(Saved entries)
__________________________________________________

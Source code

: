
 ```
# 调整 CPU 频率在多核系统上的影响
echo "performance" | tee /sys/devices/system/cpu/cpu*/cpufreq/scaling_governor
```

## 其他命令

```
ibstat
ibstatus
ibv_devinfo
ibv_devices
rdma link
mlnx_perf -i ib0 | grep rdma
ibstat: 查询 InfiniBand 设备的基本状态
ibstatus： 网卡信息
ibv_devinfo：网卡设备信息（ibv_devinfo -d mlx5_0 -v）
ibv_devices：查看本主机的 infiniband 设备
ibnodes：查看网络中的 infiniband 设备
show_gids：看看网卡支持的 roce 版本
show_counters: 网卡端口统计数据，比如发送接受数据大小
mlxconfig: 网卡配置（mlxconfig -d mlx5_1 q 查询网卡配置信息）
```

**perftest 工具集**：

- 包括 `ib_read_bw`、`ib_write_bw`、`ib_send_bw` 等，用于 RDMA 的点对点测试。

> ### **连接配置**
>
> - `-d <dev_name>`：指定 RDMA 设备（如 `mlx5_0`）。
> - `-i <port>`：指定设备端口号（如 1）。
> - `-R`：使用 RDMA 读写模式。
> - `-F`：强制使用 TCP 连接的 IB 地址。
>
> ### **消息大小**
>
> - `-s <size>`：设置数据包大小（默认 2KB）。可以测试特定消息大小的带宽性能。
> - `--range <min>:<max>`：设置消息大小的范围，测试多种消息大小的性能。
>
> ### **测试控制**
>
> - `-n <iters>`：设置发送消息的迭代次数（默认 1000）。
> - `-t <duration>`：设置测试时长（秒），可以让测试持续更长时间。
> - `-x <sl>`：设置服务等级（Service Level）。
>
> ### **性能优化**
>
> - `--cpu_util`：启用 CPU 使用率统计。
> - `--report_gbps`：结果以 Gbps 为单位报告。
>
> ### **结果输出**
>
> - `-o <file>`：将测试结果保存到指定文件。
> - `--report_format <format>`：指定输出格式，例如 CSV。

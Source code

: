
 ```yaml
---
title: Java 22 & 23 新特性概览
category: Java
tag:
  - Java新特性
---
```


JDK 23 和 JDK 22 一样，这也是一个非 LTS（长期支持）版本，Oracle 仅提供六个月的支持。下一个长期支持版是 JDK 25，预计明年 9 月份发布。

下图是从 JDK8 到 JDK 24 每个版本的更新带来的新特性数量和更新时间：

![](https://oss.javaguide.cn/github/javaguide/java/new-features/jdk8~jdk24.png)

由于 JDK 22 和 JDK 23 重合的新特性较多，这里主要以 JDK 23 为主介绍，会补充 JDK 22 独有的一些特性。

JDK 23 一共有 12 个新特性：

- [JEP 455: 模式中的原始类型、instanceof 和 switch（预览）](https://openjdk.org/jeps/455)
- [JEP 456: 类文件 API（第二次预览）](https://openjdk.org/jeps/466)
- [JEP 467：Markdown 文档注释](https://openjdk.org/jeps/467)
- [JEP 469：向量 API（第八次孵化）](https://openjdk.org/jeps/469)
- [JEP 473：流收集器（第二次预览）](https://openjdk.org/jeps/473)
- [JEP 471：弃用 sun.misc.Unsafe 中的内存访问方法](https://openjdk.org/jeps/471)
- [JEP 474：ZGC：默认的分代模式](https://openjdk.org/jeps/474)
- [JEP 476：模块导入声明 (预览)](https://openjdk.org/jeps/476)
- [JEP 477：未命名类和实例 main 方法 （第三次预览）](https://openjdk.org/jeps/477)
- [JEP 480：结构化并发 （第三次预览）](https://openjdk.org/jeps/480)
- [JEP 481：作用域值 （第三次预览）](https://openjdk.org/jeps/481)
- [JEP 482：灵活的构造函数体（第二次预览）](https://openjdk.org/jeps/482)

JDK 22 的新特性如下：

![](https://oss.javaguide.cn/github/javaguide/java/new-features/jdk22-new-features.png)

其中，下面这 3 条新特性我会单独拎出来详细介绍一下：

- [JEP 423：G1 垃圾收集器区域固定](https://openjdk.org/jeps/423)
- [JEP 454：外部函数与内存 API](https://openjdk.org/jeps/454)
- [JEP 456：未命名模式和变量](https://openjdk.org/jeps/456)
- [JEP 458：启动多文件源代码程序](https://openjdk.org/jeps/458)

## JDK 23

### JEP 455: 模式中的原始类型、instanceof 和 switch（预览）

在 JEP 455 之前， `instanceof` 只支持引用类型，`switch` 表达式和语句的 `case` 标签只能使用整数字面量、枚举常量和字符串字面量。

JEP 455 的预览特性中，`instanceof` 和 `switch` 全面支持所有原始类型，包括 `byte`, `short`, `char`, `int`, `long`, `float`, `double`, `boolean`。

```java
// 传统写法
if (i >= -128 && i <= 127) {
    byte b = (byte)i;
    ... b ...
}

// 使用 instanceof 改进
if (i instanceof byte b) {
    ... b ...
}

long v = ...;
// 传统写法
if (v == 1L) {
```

__________________________________________________

* [Problem details] Please reproduce the lines from the line with "- [JEP 477：未命名类和实例" to the line with "在 JEP 455 之前，", both ends included, exactly as they appear above.

* [Solution]
- [JEP 477：未命名类和实例 main 方法 （第三次预览）](https://openjdk.org/jeps/477)
- [JEP 480：结构化并发 （第三次预览）](https://openjdk.org/jeps/480)
- [JEP 481：作用域值 （第三次预览）](https://openjdk.org/jeps/481)
- [JEP 482：灵活的构造函数体（第二次预览）](https://openjdk.org/jeps/482)

JDK 22 的新特性如下：

![](https://oss.javaguide.cn/github/javaguide/java/new-features/jdk22-new-features.png)

其中，下面这 3 条新特性我会单独拎出来详细介绍一下：

- [JEP 423：G1 垃圾收集器区域固定](https://openjdk.org/jeps/423)
- [JEP 454：外部函数与内存 API](https://openjdk.org/jeps/454)
- [JEP 456：未命名模式和变量](https://openjdk.org/jeps/456)
- [JEP 458：启动多文件源代码程序](https://openjdk.org/jeps/458)

## JDK 23

### JEP 455: 模式中的原始类型、instanceof 和 switch（预览）

在 JEP 455 之前， `instanceof` 只支持引用类型，`switch` 表达式和语句的 `case` 标签只能使用整数字面量、枚举常量和字符串字面量。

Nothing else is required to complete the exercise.